__Supplied records__:
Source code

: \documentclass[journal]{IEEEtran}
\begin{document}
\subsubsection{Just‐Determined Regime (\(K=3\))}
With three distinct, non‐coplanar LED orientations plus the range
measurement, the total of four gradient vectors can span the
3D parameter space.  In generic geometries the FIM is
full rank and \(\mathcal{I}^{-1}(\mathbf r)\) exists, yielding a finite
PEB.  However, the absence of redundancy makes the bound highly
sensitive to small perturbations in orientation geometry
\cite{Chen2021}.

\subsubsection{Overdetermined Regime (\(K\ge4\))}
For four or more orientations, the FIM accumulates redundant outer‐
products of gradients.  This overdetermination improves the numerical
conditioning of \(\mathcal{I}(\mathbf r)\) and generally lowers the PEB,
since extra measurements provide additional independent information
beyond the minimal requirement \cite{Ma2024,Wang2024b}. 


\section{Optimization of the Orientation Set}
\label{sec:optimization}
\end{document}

* * *

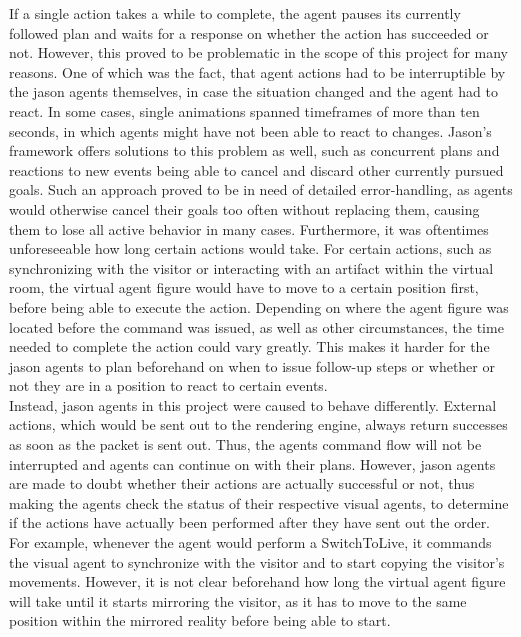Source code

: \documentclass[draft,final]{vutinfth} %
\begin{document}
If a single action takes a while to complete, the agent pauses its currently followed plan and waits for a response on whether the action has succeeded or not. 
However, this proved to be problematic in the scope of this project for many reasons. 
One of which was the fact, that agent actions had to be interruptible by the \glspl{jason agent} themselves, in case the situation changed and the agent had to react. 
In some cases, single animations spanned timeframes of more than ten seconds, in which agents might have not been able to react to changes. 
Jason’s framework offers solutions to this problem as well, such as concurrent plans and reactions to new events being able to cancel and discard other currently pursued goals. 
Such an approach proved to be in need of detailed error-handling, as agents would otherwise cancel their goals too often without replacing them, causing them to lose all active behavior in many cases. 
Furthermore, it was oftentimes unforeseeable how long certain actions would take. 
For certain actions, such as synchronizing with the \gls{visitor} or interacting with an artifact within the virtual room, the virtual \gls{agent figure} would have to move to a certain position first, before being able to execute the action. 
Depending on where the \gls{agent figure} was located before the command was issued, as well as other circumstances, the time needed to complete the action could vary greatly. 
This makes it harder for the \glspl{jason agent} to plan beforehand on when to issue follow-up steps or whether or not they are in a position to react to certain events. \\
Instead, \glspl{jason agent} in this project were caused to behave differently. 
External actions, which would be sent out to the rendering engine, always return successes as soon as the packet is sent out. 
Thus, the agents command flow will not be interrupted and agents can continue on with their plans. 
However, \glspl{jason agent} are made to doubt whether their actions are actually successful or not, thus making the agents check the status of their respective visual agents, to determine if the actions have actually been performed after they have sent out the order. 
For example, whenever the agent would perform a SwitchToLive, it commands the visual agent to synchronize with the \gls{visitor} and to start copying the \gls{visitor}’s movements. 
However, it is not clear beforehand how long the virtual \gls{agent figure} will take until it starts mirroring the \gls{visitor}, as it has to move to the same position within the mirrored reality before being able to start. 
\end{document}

...

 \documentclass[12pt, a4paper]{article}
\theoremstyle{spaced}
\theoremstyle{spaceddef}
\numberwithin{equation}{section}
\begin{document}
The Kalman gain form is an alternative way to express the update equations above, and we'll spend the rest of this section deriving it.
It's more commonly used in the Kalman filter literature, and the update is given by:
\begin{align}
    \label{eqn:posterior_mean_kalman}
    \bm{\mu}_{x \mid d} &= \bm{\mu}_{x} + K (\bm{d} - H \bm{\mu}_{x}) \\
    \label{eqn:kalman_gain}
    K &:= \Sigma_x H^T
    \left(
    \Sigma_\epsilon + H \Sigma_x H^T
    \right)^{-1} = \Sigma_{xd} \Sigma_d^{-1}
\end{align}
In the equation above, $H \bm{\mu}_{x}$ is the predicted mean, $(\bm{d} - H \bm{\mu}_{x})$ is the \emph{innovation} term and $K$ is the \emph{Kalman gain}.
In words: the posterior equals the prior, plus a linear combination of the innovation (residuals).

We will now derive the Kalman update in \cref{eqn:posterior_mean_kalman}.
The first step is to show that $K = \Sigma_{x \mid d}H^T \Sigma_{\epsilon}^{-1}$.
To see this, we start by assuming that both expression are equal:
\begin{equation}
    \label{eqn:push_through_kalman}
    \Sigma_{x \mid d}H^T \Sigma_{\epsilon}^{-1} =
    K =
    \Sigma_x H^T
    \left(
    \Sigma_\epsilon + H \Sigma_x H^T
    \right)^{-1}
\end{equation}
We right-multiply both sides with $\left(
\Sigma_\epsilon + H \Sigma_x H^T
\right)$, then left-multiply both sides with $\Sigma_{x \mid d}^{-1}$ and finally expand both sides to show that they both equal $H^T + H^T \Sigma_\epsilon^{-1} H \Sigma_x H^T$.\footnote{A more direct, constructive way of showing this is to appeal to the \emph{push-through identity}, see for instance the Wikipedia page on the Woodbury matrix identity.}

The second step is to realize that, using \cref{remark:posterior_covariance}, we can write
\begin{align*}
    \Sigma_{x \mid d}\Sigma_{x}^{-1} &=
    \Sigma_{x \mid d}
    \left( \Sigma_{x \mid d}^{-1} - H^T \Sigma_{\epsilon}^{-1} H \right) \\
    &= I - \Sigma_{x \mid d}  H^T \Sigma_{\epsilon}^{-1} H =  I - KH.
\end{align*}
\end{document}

__Description of the task__: Return every line of the entries above that the string "update" appears in.

__Problem solution__:
The Kalman gain form is an alternative way to express the update equations above, and we'll spend the rest of this section deriving it.
It's more commonly used in the Kalman filter literature, and the update is given by:
We will now derive the Kalman update in \cref{eqn:posterior_mean_kalman}.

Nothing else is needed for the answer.